## DIRECTIONS FOR THIS TASK
Write out every line exactly, from the start of the records below to the line with "3.1.14 & melius", and stop there. Don't write out the pictures.

## MATERIAL FOR THIS TASK
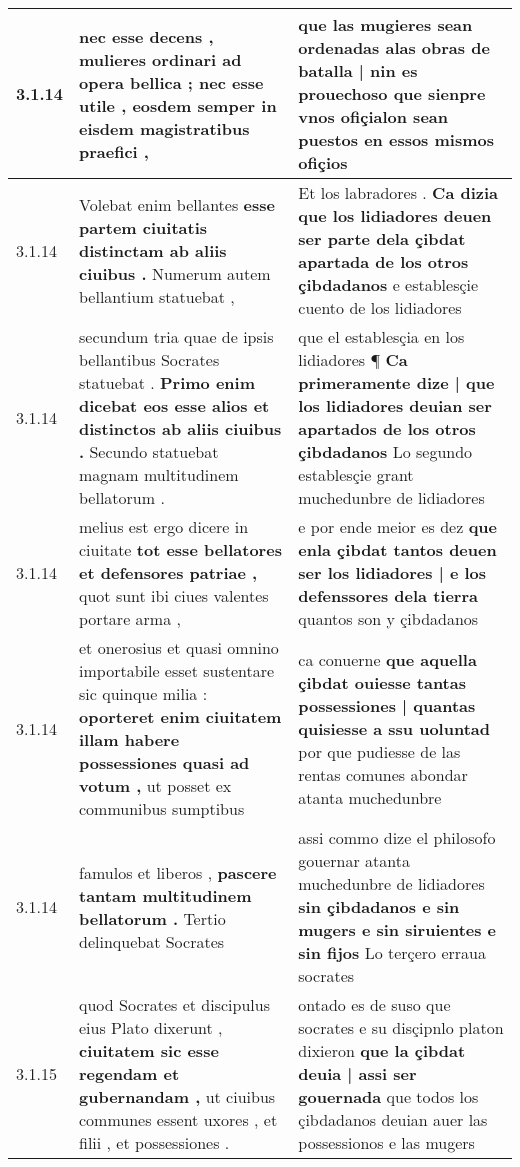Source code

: \begin{tabular}{|p{1cm}|p{6.5cm}|p{6.5cm}|}
3.1.14 & nec esse decens , \textbf{ mulieres ordinari ad opera bellica ; nec esse utile , } eosdem semper in eisdem magistratibus praefici , & que las mugieres sean ordenadas \textbf{ alas obras de batalla | nin es prouechoso } que sienpre vnos ofiçialon sean puestos en essos mismos ofiçios \\\hline
3.1.14 & Volebat enim bellantes \textbf{ esse partem ciuitatis distinctam ab aliis ciuibus . } Numerum autem bellantium statuebat , & Et los labradores . \textbf{ Ca dizia que los lidiadores deuen ser parte dela çibdat apartada de los otros çibdadanos } e establesçie cuento de los lidiadores \\\hline
3.1.14 & secundum tria quae de ipsis bellantibus Socrates statuebat . \textbf{ Primo enim dicebat eos esse alios et distinctos ab aliis ciuibus . } Secundo statuebat magnam multitudinem bellatorum . & que el establesçia en los lidiadores ¶ \textbf{ Ca primeramente dize | que los lidiadores deuian ser apartados de los otros çibdadanos } Lo segundo establesçie grant muchedunbre de lidiadores \\\hline
3.1.14 & melius est ergo dicere in ciuitate \textbf{ tot esse bellatores et defensores patriae , } quot sunt ibi ciues valentes portare arma , & e por ende meior es dez \textbf{ que enla çibdat tantos deuen ser los lidiadores | e los defenssores dela tierra } quantos son y çibdadanos \\\hline
3.1.14 & et onerosius et quasi omnino importabile esset sustentare sic quinque milia : \textbf{ oporteret enim ciuitatem illam habere possessiones quasi ad votum , } ut posset ex communibus sumptibus & ca conuerne \textbf{ que aquella çibdat ouiesse tantas possessiones | quantas quisiesse a ssu uoluntad } por que pudiesse de las rentas comunes abondar atanta muchedunbre \\\hline
3.1.14 & famulos et liberos , \textbf{ pascere tantam multitudinem bellatorum . } Tertio delinquebat Socrates & assi commo dize el philosofo gouernar atanta muchedunbre de lidiadores \textbf{ sin çibdadanos e sin mugers e sin siruientes e sin fijos } Lo terçero erraua socrates \\\hline
3.1.15 & quod Socrates et discipulus eius Plato dixerunt , \textbf{ ciuitatem sic esse regendam et gubernandam , } ut ciuibus communes essent uxores , et filii , et possessiones . & ontado es de suso que socrates e su disçipnlo platon dixieron \textbf{ que la çibdat deuia | assi ser gouernada } que todos los çibdadanos deuian auer las possessionos e las mugers \\\hline

\end{tabular}
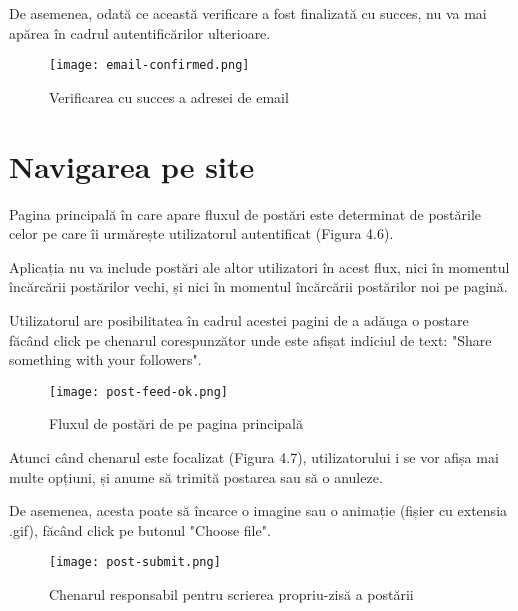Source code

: De asemenea, odată ce această verificare a fost finalizată cu succes, nu va mai apărea în cadrul autentificărilor ulterioare.\newline
\bigskip

\begin{figure}[H]
	\begin{center}
		\texttt{[image: email-confirmed.png]}
		\caption{Verificarea cu succes a adresei de email}
	\end{center}
\end{figure}
\bigskip

\section{Navigarea pe site}

Pagina principală în care apare fluxul de postări este determinat de postările celor pe care îi urmărește utilizatorul autentificat (Figura 4.6).\newline
 
Aplicația nu va include postări ale altor utilizatori în acest flux, nici în momentul încărcării postărilor vechi, și nici în momentul încărcării postărilor noi pe pagină.\newline

Utilizatorul are posibilitatea în cadrul acestei pagini de a adăuga o postare făcând click pe chenarul corespunzător unde este afișat indiciul de text: "Share something with your followers".\newline
\bigskip

\begin{figure}[H]
	\begin{center}
		\texttt{[image: post-feed-ok.png]}
		\caption{Fluxul de postări de pe pagina principală}
	\end{center}
\end{figure}

Atunci când chenarul este focalizat (Figura 4.7), utilizatorului i se vor afișa mai multe opțiuni, și anume să trimită postarea sau să o anuleze.\newline

De asemenea, acesta poate să încarce o imagine sau o animație (fișier cu extensia .gif), făcând click pe butonul "Choose file".\newline
\bigskip

\begin{figure}[H]
	\begin{center}
		\texttt{[image: post-submit.png]}
		\caption{Chenarul responsabil pentru scrierea propriu-zisă a postării}
	\end{center}
\end{figure}

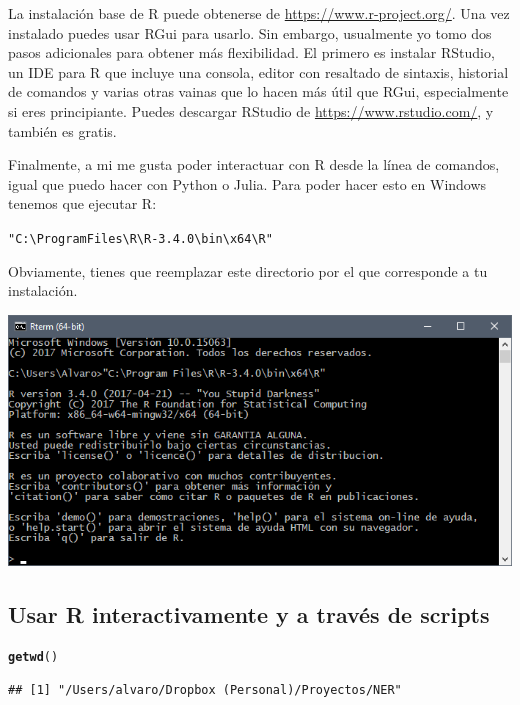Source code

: \documentclass{report}\usepackage[]{graphicx}\usepackage[]{color}
\makeatletter
\newcommand{\hlstr}[1]{\textcolor[rgb]{0.192,0.494,0.8}{#1}}%
\newcommand{\hlstd}[1]{\textcolor[rgb]{0.345,0.345,0.345}{#1}}%
\newcommand{\hlkwd}[1]{\textcolor[rgb]{0.737,0.353,0.396}{\textbf{#1}}}%
\newenvironment{kframe}{%
 \def\at@end@of@kframe{}%
 \ifinner\ifhmode%
  \def\at@end@of@kframe{\end{minipage}}%
  \begin{minipage}{\columnwidth}%
 \fi\fi%
 \def\FrameCommand##1{\hskip\@totalleftmargin \hskip-\fboxsep
 \colorbox{shadecolor}{##1}\hskip-\fboxsep
     \hskip-\linewidth \hskip-\@totalleftmargin \hskip\columnwidth}%
 \MakeFramed {\advance\hsize-\width
   \@totalleftmargin\z@ \linewidth\hsize
   \@setminipage}}%
 {\par\unskip\endMakeFramed%
 \at@end@of@kframe}
\newenvironment{knitrout}{}{} %
\makeatother
\begin{document}
La instalación base de R puede obtenerse de \url{https://www.r-project.org/}. Una vez instalado puedes usar RGui para usarlo. Sin embargo, usualmente yo tomo dos pasos adicionales para obtener más flexibilidad. El primero es instalar RStudio, un IDE para R que incluye una consola, editor con resaltado de sintaxis, historial de comandos y varias otras vainas que lo hacen más útil que RGui, especialmente si eres principiante. Puedes descargar RStudio de \url{https://www.rstudio.com/}, y también es gratis.

Finalmente, a mi me gusta poder interactuar con R desde la línea de comandos, igual que puedo hacer con Python o Julia. Para poder hacer esto en Windows tenemos que ejecutar R:

\begin{knitrout}
\color{fgcolor}\begin{kframe}
\begin{alltt}
\hlstr{"C:\textbackslash{}Program Files\textbackslash{}R\textbackslash{}R-3.4.0\textbackslash{}bin\textbackslash{}x64\textbackslash{}R"}
\end{alltt}
\end{kframe}
\end{knitrout}

Obviamente, tienes que reemplazar este directorio por el que corresponde a tu instalación. 

\includegraphics[width=\linewidth]{sss/r-win-command-prompt}

\subsection{Usar R interactivamente y a través de scripts}

\begin{knitrout}
\color{fgcolor}\begin{kframe}
\begin{alltt}
\hlkwd{getwd}\hlstd{()}
\end{alltt}
\begin{verbatim}
## [1] "/Users/alvaro/Dropbox (Personal)/Proyectos/NER"
\end{verbatim}
\end{kframe}
\end{knitrout}
\end{document}
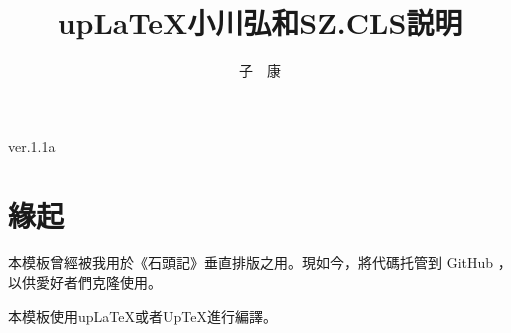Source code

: \documentclass[uplatex,a4paper,10pt]{ujarticle}
\begin{document}


\mcfamily


\title{\mcfamily\bfseries{up\LaTeX}{小川弘和}{SZ.CLS}{説明}}
\author{子　康}
\maketitle
\begin{center}
{\fontsize{10pt}{12}\selectfont\ttfamily
ver.1.1a
}
\end{center}
\vskip20mm



\section{緣起}
\par 本模板曾經被我用於《石頭記》垂直排版之用。現如今，將代碼托管到 GitHub ，
以供愛好者們克隆使用。
\par 本模板使用{up\LaTeX}或者{Up\TeX}進行編譯。











\end{document}

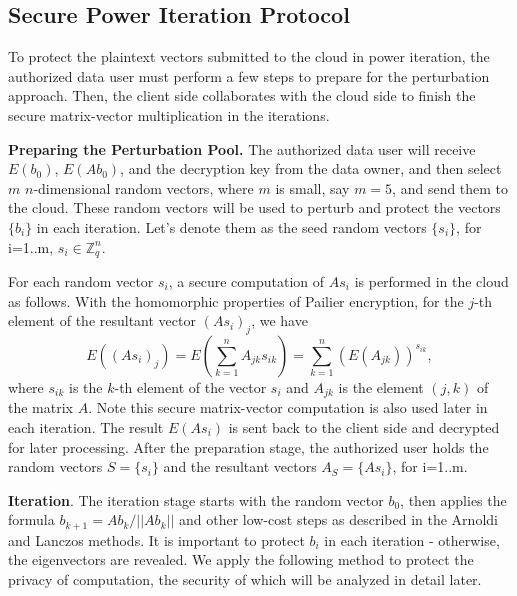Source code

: \documentclass[10pt, conference, compsocconf]{IEEEtran}
\begin{document}
\subsection{Secure Power Iteration Protocol}


To protect the plaintext vectors submitted to the cloud in power iteration, the authorized data user must perform a few steps to prepare for the perturbation approach. Then, the client side collaborates with the cloud side to finish the secure matrix-vector multiplication in the iterations. 

\textbf{Preparing the Perturbation Pool.} The authorized data user will receive $E(b_0)$, $E(Ab_0)$, and the decryption key from the data owner, and then select $m$ $n$-dimensional random vectors, where $m$ is small, say $m=5$, and send them to the cloud. These random vectors will be used to perturb and protect the vectors $\{b_i\}$ in each iteration. Let's denote them as the seed random vectors $\{s_i\}$, for i=1..m, $s_i \in \mathbb{Z}_q^n$. 

For each random vector $s_i$, a secure computation of $As_i$ is performed in the cloud as follows. With the homomorphic properties of Pailier encryption, for the $j$-th element of the resultant vector $(As_i)_j$, we have
\begin{equation} \label{eq:matrix-vector2}
E((As_i)_j) = E(\sum_{k=1}^n A_{jk}s_{ik}) = \sum_{k=1}^n (E(A_{jk}))^{s_{ik}},
\end{equation}
where $s_{ik}$ is the $k$-th element of the vector $s_i$ and $A_{jk}$ is the element $(j, k)$ of the matrix $A$. 
Note this secure matrix-vector computation is also used later in each iteration. The result $E(As_i)$ is sent back to the client side and decrypted for later processing. 
After the preparation stage, the authorized user holds the random vectors $S =\{s_i\}$ and the resultant vectors $A_S=\{As_i\}$, for i=1..m.


\textbf{Iteration}. The iteration stage starts with the random vector $b_0$, then applies the formula $b_{k+1} = Ab_k/||Ab_k||$ and other low-cost steps as described in the Arnoldi and Lanczos methods. It is important to protect $b_i$ in each iteration - otherwise, the eigenvectors are revealed. 
We apply the following method to protect the privacy of computation, the security of which will be analyzed in detail later.
\end{document}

## SOLUTION
Source code

: \begin{tabular}{|p{1cm}|p{6.5cm}|p{6.5cm}|}
3.1.14 & nec esse decens , \textbf{ mulieres ordinari ad opera bellica ; nec esse utile , } eosdem semper in eisdem magistratibus praefici , & que las mugieres sean ordenadas \textbf{ alas obras de batalla | nin es prouechoso } que sienpre vnos ofiçialon sean puestos en essos mismos ofiçios \\\hline
3.1.14 & Volebat enim bellantes \textbf{ esse partem ciuitatis distinctam ab aliis ciuibus . } Numerum autem bellantium statuebat , & Et los labradores . \textbf{ Ca dizia que los lidiadores deuen ser parte dela çibdat apartada de los otros çibdadanos } e establesçie cuento de los lidiadores \\\hline
3.1.14 & secundum tria quae de ipsis bellantibus Socrates statuebat . \textbf{ Primo enim dicebat eos esse alios et distinctos ab aliis ciuibus . } Secundo statuebat magnam multitudinem bellatorum . & que el establesçia en los lidiadores ¶ \textbf{ Ca primeramente dize | que los lidiadores deuian ser apartados de los otros çibdadanos } Lo segundo establesçie grant muchedunbre de lidiadores \\\hline
3.1.14 & melius est ergo dicere in ciuitate \textbf{ tot esse bellatores et defensores patriae , } quot sunt ibi ciues valentes portare arma , & e por ende meior es dez \textbf{ que enla çibdat tantos deuen ser los lidiadores | e los defenssores dela tierra } quantos son y çibdadanos \\\hline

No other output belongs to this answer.